The first of these two arguments is puzzling because, as the government notes, the district
court explicitly considered and accepted Scott’s contention that a sentence within the career-
offender range would be too high in his case, and as a result imposed a sentence that was
below 60% of the low end of the guidelines. Scott is thus reduced to arguing that the court was
unreasonable when it chose not to give him an even greater discount. We need not decide if
such an argument can never succeed, but we are confident that it has no merit here. The district
court has broad discretion to choose an appropriate sentence, and it did not abuse that
discretion here. See United States v. Trujillo-Castillon, 692 F.3d 575, 578 (7th Cir. 2012); United
States v. Coopman, 602 F.3d 814, 818 (7th Cir. 2010).
Scott is correct that the district court did not address his contention about the ecstasy-
to-marijuana ratio, but the court was under no obligation to do so. In particular, it was not
No. 12-2757 Page 4
required to answer the abstract policy argument that the ratio defined in the Drug Equivalency
Tables is “unworthy of application in any case,” and that is all Scott was saying. See United
States v. Aguilar-Huerta, 576 F.3d 365, 367–68 (7th Cir. 2009); see also United States v. Garthus, 652
F.3d 715, 721 (7th Cir. 2011).

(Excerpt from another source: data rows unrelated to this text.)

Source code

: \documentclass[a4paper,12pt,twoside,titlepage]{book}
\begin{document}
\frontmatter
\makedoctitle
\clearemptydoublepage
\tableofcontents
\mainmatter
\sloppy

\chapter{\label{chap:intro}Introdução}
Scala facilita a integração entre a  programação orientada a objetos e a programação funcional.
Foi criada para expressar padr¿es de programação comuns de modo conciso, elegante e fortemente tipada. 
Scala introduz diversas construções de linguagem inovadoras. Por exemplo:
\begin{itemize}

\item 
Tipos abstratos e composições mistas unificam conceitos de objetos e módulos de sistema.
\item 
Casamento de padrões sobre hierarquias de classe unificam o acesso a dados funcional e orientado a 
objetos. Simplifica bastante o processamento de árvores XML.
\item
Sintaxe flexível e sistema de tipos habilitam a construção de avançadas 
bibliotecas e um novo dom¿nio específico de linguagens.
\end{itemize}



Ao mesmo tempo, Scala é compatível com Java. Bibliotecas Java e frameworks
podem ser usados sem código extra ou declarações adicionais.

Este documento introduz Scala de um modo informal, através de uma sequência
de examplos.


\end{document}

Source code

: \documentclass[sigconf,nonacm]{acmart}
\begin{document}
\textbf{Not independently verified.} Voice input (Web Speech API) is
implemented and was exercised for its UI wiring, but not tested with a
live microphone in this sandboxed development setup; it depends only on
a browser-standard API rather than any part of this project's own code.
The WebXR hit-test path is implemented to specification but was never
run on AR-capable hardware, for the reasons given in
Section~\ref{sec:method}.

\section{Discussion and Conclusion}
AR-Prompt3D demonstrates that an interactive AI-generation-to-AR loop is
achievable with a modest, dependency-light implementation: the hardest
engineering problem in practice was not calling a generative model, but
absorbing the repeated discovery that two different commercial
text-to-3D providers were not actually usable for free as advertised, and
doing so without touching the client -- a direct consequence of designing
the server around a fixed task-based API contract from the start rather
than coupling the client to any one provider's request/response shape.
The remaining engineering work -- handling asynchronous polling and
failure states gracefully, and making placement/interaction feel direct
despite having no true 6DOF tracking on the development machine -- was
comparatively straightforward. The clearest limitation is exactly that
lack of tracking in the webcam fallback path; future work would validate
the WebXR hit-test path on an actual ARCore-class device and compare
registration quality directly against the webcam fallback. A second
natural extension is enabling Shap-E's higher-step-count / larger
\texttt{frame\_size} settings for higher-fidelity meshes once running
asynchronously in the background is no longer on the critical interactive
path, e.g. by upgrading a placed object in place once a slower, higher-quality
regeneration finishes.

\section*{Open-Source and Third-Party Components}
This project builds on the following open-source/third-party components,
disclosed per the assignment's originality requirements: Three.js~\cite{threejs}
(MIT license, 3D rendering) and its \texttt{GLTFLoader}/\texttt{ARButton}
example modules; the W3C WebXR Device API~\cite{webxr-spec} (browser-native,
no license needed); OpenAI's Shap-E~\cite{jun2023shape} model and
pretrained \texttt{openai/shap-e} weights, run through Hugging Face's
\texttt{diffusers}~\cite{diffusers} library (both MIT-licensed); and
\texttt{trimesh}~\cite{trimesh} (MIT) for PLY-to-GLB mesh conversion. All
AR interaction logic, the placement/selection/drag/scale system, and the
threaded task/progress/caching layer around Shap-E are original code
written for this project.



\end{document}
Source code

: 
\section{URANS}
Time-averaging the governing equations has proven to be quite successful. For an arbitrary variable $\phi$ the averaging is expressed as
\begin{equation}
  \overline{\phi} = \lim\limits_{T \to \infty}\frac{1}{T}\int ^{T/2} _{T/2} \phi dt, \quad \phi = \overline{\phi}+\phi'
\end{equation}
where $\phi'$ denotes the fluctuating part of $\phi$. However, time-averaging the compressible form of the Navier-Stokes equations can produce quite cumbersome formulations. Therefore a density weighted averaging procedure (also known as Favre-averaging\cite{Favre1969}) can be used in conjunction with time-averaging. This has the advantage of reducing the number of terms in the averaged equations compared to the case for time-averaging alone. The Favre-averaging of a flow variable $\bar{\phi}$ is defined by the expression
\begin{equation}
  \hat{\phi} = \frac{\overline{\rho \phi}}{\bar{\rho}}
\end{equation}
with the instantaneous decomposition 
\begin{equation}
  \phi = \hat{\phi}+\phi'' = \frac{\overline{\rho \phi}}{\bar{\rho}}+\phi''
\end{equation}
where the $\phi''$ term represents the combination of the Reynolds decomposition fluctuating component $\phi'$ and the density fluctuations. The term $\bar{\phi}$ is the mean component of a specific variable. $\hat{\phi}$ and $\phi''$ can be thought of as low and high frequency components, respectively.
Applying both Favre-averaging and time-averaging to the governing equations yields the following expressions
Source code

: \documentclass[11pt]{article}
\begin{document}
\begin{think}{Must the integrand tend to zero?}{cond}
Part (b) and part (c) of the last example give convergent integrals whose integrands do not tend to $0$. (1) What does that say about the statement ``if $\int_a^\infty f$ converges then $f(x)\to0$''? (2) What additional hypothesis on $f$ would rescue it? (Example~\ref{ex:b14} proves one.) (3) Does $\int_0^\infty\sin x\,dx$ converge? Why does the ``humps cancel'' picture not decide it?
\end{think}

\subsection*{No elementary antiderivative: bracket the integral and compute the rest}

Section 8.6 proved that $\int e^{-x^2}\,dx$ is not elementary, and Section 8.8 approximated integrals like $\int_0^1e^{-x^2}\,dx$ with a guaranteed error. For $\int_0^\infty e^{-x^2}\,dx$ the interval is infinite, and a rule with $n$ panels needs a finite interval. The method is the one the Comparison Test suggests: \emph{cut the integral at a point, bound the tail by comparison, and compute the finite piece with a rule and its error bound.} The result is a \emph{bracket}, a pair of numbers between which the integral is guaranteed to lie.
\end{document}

More fundamentally, the ratio turned out to be irrelevant in
Scott’s case because he is a career offender who not only was trafficking in ecstasy but
admittedly possessed a gun while doing so. As we noted earlier, his conviction under section
924(c) meant that he faced an imprisonment range of at least 262 to 327 months no matter the
type or quantity of the drugs he was trafficking. See U.S.S.G. § 4B1.1(c)(3). Thus, a closer
ecstasy-to-marijuana ratio would not have affected his imprisonment range. See United States
v. Moreno-Padilla, 602 F.3d 802, 812 (7th Cir. 2010); United States v. Anderson, 517 F.3d 953, 966
(7th Cir. 2008).
Scott has also raised several other procedural points that we can dispense with briefly.
He contends that the district court did not adequately explain its sentencing decision and
failed to mention the psychologist’s report. But the court did enough when it acknowledged
Scott’s dysfunctional upbringing (a focus of the report) and further considered his history and
characteristics, including his age and the “life of crime” he had led. See 18 U.S.C. § 3553(a)(1).
The court also commented on the length of time in prison that it thought would be needed for
Scott to acquire the necessary maturity to be deterred from future criminal conduct. See id.
§ 3553(a)(2)(B). Given this individualized assessment, there was no need for the judge to utter
the words “psychological report” or mention every possible mitigating factor that could be
gleaned from that report. See United States v. Grigsby, 692 F.3d 778, 791–92 (7th Cir. 2012);
United States v. Young, 590 F.3d 467, 474 (7th Cir. 2009). Indeed, Scott’s insistence that his
principal arguments were those about his criminal history and the Drug Equivalency Tables
implies that other factors alluded to in the psychologist’s report were ancillary and thus did
not require explicit response. See United States v. Martinez, 650 F.3d 667, 672 (7th Cir. 2011);
United States v. Olmeda-Garcia, 613 F.3d 721, 723 (7th Cir. 2010).
Finally, Scott urges us to vacate his prison sentence as unreasonable. He identifies no
reason to support this ambitious request, which fails to take into account the fact that we, as
an appellate court, are entitled to give the district court’s below-guideline sentence a
presumption of reasonableness. See United States v. Jackson, 598 F.3d 340, 345 (7th Cir. 2010)
(“We have never deemed a below-range sentence to be unreasonably high.”); United States v.
Wallace, 531 F.3d 504, 507 (7th Cir. 2008); United States v. George, 403 F.3d 470, 473 (7th Cir.
2005).
We AFFIRM the judgment of the district court.